What is being asked:
In exact form, please repeat the records from their opening line down to the line with "program it inherited, permanently", including that line.

(Dataset entries)

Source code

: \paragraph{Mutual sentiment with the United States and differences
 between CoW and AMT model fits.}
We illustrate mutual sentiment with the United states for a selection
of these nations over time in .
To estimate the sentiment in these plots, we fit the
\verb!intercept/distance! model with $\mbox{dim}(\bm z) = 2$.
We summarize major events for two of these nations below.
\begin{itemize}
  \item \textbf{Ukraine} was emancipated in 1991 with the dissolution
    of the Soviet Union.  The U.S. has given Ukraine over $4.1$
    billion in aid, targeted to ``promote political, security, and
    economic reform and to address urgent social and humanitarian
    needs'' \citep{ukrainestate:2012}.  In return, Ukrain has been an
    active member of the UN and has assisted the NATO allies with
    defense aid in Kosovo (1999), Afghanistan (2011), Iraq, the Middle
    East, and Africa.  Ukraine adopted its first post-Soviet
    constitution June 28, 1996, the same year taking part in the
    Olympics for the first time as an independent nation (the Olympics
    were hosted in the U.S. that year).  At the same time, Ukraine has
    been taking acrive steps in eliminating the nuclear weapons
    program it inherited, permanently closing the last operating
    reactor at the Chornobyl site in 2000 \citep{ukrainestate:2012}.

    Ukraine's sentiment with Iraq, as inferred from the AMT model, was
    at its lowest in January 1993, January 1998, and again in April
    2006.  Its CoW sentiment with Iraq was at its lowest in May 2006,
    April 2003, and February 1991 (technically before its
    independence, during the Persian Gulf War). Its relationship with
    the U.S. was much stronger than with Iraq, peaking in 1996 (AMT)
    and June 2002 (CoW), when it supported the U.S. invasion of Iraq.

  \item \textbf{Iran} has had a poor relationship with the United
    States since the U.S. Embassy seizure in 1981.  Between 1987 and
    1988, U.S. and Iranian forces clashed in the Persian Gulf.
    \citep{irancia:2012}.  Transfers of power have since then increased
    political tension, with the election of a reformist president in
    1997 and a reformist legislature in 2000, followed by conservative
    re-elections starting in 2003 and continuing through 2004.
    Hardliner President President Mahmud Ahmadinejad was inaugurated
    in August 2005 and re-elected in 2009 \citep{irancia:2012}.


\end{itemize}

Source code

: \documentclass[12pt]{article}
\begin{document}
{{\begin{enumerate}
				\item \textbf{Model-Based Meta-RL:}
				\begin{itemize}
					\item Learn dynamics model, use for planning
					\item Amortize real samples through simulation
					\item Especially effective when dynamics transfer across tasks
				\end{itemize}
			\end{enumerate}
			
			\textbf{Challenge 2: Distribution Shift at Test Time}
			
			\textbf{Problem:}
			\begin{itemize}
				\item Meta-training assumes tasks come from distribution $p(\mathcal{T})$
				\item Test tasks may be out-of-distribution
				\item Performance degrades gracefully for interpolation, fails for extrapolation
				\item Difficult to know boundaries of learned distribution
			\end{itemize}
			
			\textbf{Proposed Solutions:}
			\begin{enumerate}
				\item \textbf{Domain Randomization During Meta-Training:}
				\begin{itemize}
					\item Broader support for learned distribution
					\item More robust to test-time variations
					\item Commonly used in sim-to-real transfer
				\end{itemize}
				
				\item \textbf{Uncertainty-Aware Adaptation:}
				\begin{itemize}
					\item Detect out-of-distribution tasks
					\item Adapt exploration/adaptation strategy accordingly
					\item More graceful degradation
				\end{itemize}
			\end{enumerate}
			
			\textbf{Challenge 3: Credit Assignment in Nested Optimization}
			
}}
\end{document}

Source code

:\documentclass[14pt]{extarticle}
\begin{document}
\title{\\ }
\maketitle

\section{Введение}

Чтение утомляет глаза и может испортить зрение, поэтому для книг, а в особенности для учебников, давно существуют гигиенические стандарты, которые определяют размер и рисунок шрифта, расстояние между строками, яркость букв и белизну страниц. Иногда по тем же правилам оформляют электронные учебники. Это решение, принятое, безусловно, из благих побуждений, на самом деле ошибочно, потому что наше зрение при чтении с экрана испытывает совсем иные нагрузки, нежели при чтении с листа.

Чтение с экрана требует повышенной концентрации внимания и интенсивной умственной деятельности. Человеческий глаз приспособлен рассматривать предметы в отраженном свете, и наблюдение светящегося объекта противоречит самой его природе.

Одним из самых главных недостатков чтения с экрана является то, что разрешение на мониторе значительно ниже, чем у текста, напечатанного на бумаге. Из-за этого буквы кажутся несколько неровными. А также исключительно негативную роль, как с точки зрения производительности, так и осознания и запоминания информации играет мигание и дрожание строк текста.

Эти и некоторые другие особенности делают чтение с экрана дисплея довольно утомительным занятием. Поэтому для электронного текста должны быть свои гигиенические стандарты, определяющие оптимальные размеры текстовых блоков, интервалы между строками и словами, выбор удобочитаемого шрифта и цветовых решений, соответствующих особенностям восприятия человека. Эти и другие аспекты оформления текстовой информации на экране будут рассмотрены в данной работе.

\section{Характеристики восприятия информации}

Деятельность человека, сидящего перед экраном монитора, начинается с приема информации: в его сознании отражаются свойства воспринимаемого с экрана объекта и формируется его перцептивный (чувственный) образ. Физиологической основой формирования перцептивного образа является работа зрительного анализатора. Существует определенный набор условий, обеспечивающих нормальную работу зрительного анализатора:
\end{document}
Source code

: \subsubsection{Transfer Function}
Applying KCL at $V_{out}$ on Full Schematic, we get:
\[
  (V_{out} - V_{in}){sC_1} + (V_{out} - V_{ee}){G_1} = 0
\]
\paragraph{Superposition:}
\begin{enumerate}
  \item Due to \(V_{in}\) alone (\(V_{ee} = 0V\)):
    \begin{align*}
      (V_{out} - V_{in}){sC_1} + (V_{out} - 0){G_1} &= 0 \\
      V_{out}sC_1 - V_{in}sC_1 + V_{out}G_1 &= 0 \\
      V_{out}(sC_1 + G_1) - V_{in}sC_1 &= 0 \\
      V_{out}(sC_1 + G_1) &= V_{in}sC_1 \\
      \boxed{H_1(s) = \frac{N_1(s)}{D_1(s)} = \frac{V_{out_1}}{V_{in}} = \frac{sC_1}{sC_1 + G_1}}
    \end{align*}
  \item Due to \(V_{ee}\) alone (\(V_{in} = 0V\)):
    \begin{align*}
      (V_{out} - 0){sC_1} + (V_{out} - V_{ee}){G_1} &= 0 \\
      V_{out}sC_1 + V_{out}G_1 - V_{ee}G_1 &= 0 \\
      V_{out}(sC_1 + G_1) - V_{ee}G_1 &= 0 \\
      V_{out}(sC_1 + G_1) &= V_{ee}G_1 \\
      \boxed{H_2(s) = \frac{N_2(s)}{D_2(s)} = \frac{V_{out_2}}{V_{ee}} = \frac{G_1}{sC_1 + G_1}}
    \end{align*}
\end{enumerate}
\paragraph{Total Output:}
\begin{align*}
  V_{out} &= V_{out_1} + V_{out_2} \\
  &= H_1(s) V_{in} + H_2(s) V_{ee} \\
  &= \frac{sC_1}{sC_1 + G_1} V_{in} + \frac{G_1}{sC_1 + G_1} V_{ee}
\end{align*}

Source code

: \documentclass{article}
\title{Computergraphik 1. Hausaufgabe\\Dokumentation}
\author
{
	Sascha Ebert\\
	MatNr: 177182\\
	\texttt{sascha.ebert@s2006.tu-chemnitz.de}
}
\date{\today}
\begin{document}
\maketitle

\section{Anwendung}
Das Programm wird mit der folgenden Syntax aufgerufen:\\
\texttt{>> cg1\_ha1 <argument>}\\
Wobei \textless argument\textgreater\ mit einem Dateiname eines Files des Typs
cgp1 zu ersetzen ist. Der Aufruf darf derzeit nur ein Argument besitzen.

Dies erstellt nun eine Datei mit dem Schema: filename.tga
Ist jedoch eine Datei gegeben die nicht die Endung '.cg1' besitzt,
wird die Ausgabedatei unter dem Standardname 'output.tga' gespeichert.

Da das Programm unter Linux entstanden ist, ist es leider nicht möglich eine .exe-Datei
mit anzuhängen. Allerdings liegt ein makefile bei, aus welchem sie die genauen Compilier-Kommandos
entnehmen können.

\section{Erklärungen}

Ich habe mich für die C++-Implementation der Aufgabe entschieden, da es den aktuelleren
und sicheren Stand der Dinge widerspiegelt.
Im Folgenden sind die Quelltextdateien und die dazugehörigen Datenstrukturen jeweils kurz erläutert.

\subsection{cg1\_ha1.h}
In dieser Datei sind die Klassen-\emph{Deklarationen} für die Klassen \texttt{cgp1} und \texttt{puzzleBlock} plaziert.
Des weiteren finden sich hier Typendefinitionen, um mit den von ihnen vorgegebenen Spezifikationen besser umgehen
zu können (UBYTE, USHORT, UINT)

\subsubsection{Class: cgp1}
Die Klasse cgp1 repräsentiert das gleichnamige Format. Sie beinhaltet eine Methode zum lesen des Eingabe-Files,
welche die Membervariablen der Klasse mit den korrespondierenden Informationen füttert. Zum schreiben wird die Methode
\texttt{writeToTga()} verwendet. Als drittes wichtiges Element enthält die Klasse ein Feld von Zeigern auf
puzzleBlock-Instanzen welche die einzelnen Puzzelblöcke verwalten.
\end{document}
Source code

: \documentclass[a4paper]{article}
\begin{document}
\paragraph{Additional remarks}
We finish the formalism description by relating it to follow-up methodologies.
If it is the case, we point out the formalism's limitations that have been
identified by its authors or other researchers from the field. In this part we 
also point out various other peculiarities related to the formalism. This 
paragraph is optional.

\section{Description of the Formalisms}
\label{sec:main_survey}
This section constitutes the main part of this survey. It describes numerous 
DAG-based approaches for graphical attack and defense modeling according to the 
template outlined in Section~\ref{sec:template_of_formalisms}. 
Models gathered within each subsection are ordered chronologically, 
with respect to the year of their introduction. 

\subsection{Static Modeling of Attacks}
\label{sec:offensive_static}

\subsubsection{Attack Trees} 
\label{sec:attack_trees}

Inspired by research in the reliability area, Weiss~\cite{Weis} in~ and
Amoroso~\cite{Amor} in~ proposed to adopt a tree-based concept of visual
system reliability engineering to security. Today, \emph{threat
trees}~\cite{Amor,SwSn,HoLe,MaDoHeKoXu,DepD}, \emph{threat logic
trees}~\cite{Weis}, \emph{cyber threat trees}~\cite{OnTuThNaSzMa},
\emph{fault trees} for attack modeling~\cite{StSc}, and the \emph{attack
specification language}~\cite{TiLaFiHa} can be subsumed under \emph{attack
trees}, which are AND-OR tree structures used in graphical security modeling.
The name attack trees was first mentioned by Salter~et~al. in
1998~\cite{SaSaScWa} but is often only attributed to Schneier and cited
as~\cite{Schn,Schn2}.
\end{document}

Written solution:
Source code

: \paragraph{Mutual sentiment with the United States and differences
 between CoW and AMT model fits.}
We illustrate mutual sentiment with the United states for a selection
of these nations over time in .
To estimate the sentiment in these plots, we fit the
\verb!intercept/distance! model with $\mbox{dim}(\bm z) = 2$.
We summarize major events for two of these nations below.
\begin{itemize}
  \item \textbf{Ukraine} was emancipated in 1991 with the dissolution
    of the Soviet Union.  The U.S. has given Ukraine over $4.1$
    billion in aid, targeted to ``promote political, security, and
    economic reform and to address urgent social and humanitarian
    needs'' \citep{ukrainestate:2012}.  In return, Ukrain has been an
    active member of the UN and has assisted the NATO allies with
    defense aid in Kosovo (1999), Afghanistan (2011), Iraq, the Middle
    East, and Africa.  Ukraine adopted its first post-Soviet
    constitution June 28, 1996, the same year taking part in the
    Olympics for the first time as an independent nation (the Olympics
    were hosted in the U.S. that year).  At the same time, Ukraine has
    been taking acrive steps in eliminating the nuclear weapons
    program it inherited, permanently closing the last operating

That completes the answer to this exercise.